At the climax, a jet of blood sprays from his mouth.
What transpires over the next ninety minutes
amounts to a continual psychic bloodspurt, an Artaudian deluge
of images, ideas, and sensory attacks, arranged in a theatrical
form that resembles the interweaving structures of medieval polyphony.
Before our eyes and ears: a woman clad only in white panties sings
"Son of a Preacher-Man" (in Quando L'Uomo . . . it's
"Volare" that we hear); screeching heavy metal music blares from
a rock band that includes several electric guitars and an amplified
tuba; brides in wedding dresses bleed from their crotches while
a chorus of men emasculate one another, the castrations represented
by bloody socks over their penises; women pantomime using blood
as rouge and lipstick; actors form human cadavres exquis;
acts of bloodsucking (from women's nipples and other body parts)

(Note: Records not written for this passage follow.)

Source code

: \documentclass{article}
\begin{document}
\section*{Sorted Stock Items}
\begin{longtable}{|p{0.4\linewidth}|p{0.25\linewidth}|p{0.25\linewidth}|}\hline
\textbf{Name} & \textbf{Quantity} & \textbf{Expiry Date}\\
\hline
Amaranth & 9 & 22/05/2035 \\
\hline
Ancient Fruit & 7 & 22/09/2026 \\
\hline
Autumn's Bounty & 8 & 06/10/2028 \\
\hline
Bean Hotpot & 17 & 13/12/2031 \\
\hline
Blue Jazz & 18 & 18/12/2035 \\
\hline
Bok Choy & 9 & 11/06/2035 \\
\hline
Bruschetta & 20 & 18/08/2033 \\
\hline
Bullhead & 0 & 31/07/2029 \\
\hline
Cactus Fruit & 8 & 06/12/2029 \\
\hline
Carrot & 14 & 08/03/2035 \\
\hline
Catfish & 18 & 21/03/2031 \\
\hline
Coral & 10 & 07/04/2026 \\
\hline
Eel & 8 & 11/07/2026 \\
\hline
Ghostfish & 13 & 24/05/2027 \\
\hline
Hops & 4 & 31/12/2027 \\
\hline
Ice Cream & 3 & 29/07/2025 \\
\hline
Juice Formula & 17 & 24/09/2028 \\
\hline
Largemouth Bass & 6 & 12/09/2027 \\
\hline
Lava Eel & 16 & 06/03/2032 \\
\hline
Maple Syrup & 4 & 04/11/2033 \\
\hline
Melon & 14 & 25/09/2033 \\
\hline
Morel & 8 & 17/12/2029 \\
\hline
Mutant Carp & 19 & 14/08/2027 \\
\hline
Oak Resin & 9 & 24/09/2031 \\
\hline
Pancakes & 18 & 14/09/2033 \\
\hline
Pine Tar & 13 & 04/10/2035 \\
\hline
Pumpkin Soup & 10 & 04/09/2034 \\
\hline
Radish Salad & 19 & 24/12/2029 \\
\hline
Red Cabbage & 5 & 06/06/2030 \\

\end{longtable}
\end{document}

and bloodletting transpire, as does Chinese medicinal fire cupping
(to stimulate the circulation, for sexual pleasure, or both?);
actors adopt the sadomasochistic iconography of Saint Sebastian
while the spoken poem muses on the lifegiving (i.e. eucharistic
and vampiristic) qualities of drinking blood; mimed tortures and
mutilations take place that bring to mind not only the Inquisition
but also Titus Andronicus and the Holocaust. In short,
Je suis sang is pure carnival, and fittingly so, since
the performance strives to bid farewell to the flesh, to let blood
transgress the bounds of the body and flow freely, transcendentally,
in absolute catharsis.
Fabre represents this transcendence near
the end of the piece, in a moment when the two récitants
rhythmically incant a litany of more then thirty self-inflicted
incisions. This is not a reference to neurotic self-injurious
behavior; the poetic cuts are obviously meant to be mortal wounds:
slashes to the throat, to the arms and legs, to the genitalia.
With
each cut, they describe the opening of a different major vein
or artery, and the woman in black chants the blood vessels' scientific
Latin names in antiphonal response. As vein after vein is verbally
opened, driving home images of blood gushing forth in floods,
the poetic rhythm grows hypnotic, sublime, and strangely hopeful.
The only way to escape the absurd, never-ending calamity of existence,
it seems, is to transform the landscape of the body into a gushing
flood. "In life, two things are certain, and they may actually
be the same," the chorus bellows at us, in English, "we shall
die, and we shall exceed limits."
Je suis sang culminates the only
way a post-cathartic tragedy can--in pure apocalypse and Dionysian
bedlam. The stage is transformed into something like a live version
of Bosch's Hell: amid screaming, goldfish swallowing,
and the deafening wail of electric guitars and explosive tuba
belches, ensemble members don enormous ears (rabbit ears? jackass
ears?) and torture blindfolded brides demonically. White powder--the
dust of civilization?--flies everywhere. The chorus strips nude
and douses itself in Chianti. The satyr-like cherub appears naked,
tarred and feathered. In short, the spectacle confronts its audience
with a vision of complete dystopia, Wagnerian in its overwhelming
totality. The tables are lined up across the stage and tilted
on their sides to form a tall, monolithic wall, not unlike those
of the Cour d'Honneur. The chaos falls silent. Blood oozes out
from behind the wall of tables, finally released and uninhibited,
in a profusion that is every bit as sacred, as spontaneous, and
as disturbing as the stigmata.
This is one of only two moments in the
entire performance when we see liquid blood onstage; the blood
that comes from the Knight's mouth near the beginning is the other.
In both cases, we assume that what we see is mere stage blood,
and that there is never a moment of actual bloodshed. It is interesting,
given Fabre's obsession with the existential realness of the human
body onstage, that he opts for this relative dryness. Perhaps
his greatest accomplishment with Je suis sang is a kind
of reassociation of sensibility: he needs only to invoke the idea
of blood through his hallucinatory poetics and theatrics, and
the sheer thought of it is enough to awaken the experience of
its actual physical presence within us.